From the first line of the records below, transcribe each line exactly up to and including the one with "This project has"; pictures stay out.

-- GIVEN INFORMATION follows --

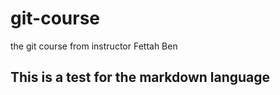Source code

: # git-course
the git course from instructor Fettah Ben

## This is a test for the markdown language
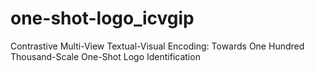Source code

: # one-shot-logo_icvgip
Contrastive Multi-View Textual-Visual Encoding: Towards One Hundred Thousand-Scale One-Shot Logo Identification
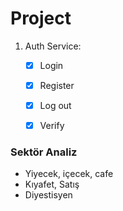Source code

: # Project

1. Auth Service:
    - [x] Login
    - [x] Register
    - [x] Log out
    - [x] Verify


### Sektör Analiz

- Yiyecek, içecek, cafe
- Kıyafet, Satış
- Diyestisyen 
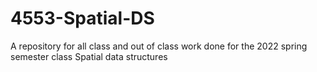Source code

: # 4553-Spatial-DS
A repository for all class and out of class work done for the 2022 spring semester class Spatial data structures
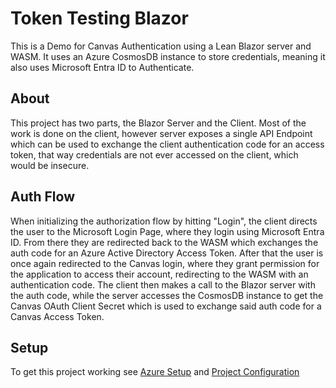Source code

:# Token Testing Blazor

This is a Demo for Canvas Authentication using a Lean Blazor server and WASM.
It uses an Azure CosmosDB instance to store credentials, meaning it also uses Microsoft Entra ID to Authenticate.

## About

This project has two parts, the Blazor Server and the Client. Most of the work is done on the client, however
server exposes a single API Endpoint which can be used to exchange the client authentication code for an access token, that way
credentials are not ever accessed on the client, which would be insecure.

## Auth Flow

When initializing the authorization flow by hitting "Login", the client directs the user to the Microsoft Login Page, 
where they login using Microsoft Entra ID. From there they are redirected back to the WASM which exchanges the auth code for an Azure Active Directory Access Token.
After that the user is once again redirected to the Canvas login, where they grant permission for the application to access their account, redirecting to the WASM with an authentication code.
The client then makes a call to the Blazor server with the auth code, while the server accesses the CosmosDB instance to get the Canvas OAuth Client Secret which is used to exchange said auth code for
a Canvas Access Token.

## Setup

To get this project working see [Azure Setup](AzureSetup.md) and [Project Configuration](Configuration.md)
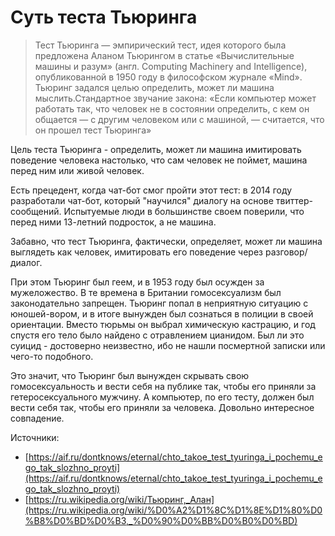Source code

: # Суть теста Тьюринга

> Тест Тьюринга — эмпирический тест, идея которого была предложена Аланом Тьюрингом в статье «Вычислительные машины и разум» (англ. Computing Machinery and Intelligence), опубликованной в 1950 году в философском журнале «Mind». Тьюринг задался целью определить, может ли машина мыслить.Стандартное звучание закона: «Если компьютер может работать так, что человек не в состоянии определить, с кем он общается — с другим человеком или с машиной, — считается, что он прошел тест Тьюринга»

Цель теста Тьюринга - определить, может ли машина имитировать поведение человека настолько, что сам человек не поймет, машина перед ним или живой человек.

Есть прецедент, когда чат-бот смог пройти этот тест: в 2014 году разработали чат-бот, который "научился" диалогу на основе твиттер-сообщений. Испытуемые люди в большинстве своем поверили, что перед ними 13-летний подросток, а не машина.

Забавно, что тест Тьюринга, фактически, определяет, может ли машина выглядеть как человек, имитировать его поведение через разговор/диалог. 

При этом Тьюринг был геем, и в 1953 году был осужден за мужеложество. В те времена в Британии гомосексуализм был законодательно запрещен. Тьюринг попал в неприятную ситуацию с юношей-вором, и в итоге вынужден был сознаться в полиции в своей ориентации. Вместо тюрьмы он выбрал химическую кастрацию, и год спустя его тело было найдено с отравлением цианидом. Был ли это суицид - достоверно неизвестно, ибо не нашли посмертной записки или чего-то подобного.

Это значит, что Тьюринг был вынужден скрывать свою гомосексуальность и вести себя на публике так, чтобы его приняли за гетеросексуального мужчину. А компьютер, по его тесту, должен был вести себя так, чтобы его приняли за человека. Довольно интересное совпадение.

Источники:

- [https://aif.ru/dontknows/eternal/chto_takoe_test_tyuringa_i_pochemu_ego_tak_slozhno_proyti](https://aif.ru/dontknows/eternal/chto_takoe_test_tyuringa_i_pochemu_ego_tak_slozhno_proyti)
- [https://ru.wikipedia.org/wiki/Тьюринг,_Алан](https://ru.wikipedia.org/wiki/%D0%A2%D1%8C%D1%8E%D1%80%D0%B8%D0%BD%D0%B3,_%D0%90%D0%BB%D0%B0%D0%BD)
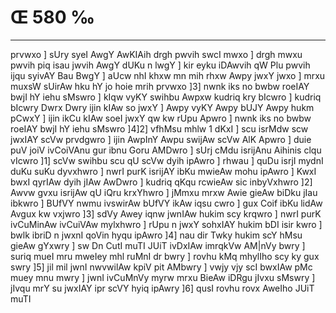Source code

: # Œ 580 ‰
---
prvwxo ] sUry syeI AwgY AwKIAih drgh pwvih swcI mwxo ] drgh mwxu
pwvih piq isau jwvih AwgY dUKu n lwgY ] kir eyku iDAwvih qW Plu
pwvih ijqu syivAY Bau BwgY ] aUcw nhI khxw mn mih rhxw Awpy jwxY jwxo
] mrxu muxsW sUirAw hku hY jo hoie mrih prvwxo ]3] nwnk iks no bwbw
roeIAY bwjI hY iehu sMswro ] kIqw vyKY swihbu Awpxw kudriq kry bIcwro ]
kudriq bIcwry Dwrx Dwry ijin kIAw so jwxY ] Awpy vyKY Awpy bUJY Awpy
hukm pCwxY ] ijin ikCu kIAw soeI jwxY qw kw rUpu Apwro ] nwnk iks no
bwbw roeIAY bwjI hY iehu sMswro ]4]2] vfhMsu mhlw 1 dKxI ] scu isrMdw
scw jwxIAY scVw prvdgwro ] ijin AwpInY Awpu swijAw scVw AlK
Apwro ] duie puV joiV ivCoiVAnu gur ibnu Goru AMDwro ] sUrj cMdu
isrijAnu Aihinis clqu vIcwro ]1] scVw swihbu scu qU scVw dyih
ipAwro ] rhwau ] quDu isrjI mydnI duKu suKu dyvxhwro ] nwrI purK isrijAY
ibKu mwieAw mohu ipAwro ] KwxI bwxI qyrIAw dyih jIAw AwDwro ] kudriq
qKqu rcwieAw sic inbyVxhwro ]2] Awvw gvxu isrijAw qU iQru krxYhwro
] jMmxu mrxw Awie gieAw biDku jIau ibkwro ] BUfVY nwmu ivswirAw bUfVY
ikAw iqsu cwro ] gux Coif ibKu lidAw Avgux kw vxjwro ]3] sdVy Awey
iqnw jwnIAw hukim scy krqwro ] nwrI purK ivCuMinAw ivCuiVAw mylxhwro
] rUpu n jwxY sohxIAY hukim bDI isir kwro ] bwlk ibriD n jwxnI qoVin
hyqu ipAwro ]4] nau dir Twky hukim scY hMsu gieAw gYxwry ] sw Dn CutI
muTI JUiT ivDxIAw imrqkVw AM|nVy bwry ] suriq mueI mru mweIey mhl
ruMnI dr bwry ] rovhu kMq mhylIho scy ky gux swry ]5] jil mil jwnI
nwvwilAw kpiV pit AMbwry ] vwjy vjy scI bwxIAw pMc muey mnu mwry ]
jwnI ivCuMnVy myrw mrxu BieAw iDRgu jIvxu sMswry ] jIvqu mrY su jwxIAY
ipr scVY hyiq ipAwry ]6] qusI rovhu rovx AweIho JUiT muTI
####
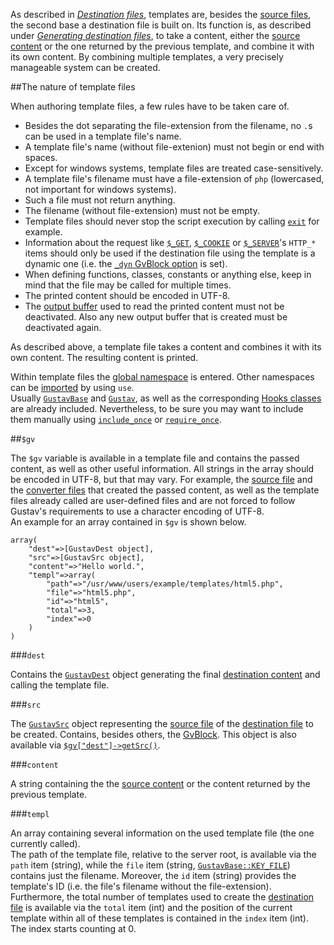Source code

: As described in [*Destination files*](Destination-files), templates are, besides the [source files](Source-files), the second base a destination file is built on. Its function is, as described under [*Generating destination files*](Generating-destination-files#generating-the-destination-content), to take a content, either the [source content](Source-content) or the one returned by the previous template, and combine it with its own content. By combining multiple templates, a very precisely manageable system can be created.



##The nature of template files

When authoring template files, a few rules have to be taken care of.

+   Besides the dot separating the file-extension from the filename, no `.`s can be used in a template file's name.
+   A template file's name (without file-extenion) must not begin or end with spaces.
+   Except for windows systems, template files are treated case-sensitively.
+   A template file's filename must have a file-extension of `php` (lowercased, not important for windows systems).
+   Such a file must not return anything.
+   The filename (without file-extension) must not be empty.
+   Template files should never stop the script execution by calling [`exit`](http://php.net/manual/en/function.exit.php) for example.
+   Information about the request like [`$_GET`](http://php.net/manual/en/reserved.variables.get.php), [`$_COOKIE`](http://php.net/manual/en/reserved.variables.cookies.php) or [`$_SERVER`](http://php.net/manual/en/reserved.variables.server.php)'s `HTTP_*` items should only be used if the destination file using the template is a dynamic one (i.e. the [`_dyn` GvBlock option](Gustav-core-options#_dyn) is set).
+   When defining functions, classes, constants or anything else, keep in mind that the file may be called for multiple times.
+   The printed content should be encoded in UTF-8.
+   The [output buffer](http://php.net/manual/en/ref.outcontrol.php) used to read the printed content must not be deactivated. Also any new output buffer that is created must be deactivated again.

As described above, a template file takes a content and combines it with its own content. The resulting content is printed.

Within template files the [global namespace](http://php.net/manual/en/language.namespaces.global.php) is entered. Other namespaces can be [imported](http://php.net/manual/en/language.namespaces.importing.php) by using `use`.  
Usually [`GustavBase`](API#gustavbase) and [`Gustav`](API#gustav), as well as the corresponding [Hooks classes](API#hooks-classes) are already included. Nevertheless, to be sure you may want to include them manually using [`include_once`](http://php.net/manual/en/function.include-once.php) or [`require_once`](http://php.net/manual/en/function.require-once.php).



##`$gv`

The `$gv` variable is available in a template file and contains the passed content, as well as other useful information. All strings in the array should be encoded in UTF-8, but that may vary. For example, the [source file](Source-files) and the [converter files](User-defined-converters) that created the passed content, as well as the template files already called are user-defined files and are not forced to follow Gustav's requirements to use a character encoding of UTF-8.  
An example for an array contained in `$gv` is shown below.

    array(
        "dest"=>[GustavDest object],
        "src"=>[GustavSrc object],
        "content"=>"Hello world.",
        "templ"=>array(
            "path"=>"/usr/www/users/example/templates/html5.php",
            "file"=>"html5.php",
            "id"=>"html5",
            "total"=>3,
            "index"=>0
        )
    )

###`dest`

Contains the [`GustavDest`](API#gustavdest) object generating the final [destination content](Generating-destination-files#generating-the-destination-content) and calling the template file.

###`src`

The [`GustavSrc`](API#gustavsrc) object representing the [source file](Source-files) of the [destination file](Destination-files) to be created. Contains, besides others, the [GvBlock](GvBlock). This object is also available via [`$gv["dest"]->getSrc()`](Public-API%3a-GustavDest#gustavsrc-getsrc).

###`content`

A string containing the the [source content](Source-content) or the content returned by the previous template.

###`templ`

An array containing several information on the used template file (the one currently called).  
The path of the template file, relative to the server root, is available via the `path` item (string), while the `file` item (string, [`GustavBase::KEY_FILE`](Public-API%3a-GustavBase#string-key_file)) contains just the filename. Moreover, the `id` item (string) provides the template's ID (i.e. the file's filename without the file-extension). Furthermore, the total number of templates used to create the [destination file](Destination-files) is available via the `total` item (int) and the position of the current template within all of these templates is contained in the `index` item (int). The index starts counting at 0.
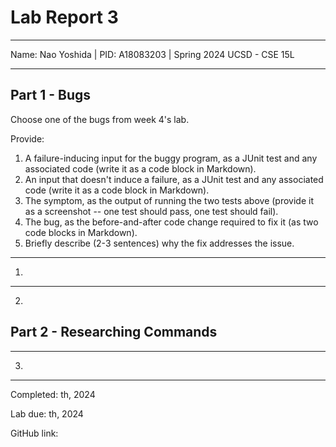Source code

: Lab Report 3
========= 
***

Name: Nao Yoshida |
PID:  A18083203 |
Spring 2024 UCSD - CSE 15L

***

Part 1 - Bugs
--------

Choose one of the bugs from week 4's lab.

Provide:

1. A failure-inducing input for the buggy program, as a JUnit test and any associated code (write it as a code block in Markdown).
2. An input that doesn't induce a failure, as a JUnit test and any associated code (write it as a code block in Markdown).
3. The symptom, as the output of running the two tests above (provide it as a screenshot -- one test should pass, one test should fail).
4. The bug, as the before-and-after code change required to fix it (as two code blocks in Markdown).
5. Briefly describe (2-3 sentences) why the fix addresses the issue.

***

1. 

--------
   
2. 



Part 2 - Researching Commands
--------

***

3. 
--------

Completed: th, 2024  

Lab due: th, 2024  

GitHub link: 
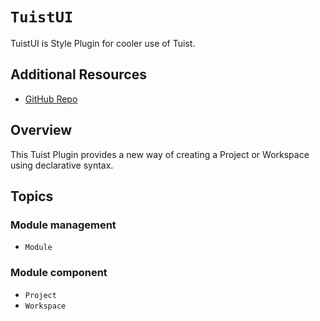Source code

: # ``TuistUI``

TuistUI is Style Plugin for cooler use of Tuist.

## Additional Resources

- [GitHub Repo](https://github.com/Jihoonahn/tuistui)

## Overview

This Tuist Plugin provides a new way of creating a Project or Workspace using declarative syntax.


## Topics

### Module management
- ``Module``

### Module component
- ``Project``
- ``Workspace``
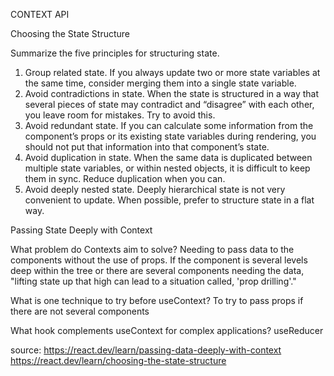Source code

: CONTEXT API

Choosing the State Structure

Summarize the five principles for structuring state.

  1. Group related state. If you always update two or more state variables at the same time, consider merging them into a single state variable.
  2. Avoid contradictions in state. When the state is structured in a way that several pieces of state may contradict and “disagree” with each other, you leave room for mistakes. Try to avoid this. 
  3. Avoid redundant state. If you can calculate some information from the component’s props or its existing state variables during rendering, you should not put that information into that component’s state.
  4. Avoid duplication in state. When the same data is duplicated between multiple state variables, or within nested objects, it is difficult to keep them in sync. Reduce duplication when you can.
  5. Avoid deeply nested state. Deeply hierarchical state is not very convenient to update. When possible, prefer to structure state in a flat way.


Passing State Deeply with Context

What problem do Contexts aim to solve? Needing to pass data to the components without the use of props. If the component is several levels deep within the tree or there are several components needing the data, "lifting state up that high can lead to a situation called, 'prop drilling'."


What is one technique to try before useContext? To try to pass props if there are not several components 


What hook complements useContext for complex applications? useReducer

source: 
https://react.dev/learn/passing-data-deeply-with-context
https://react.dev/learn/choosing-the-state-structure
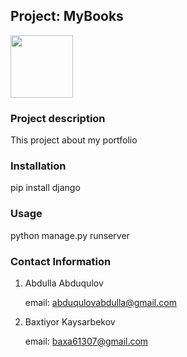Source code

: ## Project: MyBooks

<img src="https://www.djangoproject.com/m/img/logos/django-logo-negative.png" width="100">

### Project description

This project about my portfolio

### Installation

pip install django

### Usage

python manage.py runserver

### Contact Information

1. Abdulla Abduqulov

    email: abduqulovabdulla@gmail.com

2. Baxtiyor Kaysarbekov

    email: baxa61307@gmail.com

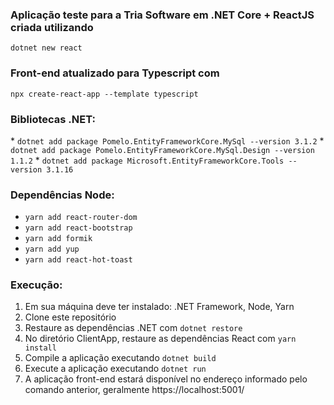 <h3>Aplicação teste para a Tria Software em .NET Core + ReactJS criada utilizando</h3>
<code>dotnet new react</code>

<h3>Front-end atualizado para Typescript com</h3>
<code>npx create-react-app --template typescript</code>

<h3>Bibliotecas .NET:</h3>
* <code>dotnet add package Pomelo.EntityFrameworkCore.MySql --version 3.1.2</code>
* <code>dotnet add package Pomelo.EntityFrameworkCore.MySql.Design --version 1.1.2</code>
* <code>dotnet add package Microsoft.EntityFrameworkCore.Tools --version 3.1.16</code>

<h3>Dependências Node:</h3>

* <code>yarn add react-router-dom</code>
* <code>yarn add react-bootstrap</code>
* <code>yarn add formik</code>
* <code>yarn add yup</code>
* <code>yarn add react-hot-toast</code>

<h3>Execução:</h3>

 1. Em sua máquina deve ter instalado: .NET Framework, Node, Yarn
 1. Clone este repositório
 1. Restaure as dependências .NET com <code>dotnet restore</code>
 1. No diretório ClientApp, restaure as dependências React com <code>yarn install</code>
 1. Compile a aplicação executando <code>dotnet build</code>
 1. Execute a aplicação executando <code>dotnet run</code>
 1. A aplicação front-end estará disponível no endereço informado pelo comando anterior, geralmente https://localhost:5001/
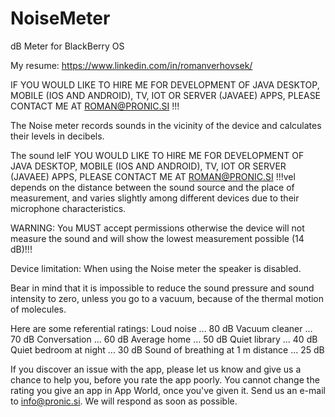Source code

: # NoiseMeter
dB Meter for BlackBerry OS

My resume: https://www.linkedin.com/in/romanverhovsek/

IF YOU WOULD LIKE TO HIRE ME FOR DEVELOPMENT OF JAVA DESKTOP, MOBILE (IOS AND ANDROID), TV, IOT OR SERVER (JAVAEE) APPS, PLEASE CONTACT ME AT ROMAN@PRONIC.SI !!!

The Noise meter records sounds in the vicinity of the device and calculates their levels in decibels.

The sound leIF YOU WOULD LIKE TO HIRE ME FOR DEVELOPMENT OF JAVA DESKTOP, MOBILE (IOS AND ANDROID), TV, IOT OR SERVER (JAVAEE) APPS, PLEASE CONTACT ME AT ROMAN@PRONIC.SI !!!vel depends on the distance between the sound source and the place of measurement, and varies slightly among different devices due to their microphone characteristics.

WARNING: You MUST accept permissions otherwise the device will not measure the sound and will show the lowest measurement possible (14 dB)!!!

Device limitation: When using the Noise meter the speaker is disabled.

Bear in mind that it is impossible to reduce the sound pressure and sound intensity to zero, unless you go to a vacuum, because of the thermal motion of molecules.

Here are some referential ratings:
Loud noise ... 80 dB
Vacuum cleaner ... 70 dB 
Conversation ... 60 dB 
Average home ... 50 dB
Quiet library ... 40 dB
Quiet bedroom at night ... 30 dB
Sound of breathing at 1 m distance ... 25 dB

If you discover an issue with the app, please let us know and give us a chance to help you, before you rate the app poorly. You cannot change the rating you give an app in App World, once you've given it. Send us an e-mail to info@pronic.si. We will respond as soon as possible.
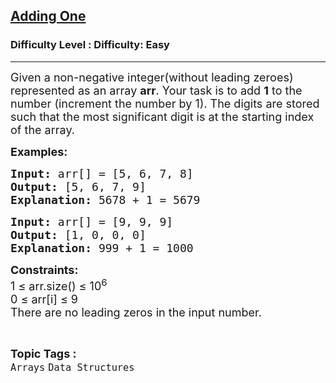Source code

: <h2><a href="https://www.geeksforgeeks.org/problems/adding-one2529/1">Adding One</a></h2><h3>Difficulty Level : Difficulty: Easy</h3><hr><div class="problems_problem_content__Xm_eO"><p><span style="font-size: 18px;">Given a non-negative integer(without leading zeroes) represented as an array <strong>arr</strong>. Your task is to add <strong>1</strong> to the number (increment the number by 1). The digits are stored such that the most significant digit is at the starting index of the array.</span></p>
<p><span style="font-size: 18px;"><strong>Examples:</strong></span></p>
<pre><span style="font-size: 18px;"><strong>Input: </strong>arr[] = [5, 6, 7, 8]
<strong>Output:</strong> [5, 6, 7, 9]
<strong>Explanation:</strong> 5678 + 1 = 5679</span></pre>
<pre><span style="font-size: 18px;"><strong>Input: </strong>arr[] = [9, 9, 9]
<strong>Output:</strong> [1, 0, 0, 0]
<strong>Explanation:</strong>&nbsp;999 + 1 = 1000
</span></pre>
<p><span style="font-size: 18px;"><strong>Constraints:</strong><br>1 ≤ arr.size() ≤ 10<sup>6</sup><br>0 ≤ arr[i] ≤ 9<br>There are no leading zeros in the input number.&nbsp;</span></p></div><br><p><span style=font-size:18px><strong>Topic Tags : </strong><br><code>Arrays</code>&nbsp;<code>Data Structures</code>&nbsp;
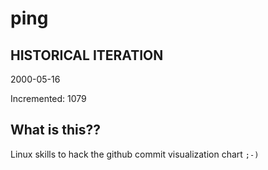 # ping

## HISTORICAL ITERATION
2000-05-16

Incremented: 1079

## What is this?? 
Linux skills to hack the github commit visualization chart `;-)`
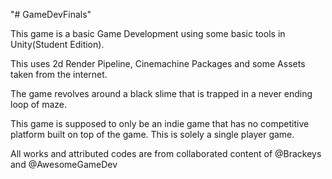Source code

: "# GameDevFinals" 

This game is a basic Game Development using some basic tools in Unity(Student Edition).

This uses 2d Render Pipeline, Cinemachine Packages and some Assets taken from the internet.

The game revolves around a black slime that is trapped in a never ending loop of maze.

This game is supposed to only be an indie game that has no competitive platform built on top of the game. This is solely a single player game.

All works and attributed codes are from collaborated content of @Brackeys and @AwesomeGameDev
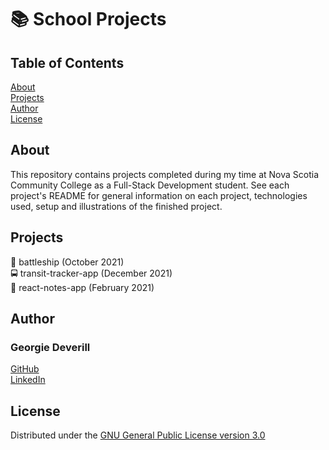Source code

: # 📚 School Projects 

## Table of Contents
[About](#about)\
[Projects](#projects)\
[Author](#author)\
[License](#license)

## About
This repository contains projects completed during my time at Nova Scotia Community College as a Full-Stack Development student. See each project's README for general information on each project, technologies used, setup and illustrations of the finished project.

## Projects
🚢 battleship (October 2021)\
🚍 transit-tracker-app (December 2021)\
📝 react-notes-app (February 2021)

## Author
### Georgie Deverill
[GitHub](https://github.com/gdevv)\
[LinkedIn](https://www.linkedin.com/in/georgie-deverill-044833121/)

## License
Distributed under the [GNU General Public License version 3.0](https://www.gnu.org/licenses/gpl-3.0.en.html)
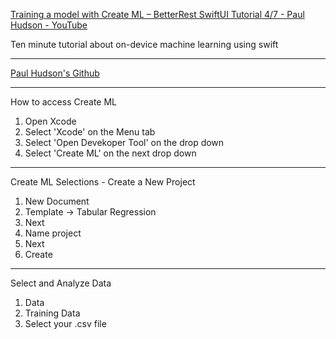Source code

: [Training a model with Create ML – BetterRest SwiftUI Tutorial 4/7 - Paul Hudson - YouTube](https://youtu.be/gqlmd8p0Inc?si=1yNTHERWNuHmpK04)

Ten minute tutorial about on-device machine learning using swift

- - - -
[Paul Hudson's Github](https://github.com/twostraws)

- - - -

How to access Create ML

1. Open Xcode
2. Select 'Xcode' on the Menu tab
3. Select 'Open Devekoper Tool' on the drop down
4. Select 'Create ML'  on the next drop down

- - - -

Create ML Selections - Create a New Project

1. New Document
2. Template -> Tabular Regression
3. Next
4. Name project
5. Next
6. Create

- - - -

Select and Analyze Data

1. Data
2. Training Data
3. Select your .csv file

-- GIVEN INFORMATION concluded --

## FINAL ANSWER
Source code

: # git-course
the git course from instructor Fettah Ben

## This is a test for the markdown language
Source code

: # one-shot-logo_icvgip
Contrastive Multi-View Textual-Visual Encoding: Towards One Hundred Thousand-Scale One-Shot Logo Identification
Source code

: # Project

1. Auth Service:
    - [x] Login
    - [x] Register
    - [x] Log out
    - [x] Verify


### Sektör Analiz

- Yiyecek, içecek, cafe
- Kıyafet, Satış
- Diyestisyen 
Source code

: # 4553-Spatial-DS
A repository for all class and out of class work done for the 2022 spring semester class Spatial data structures
Source code

:# Token Testing Blazor

This is a Demo for Canvas Authentication using a Lean Blazor server and WASM.
It uses an Azure CosmosDB instance to store credentials, meaning it also uses Microsoft Entra ID to Authenticate.

## About

This project has two parts, the Blazor Server and the Client. Most of the work is done on the client, however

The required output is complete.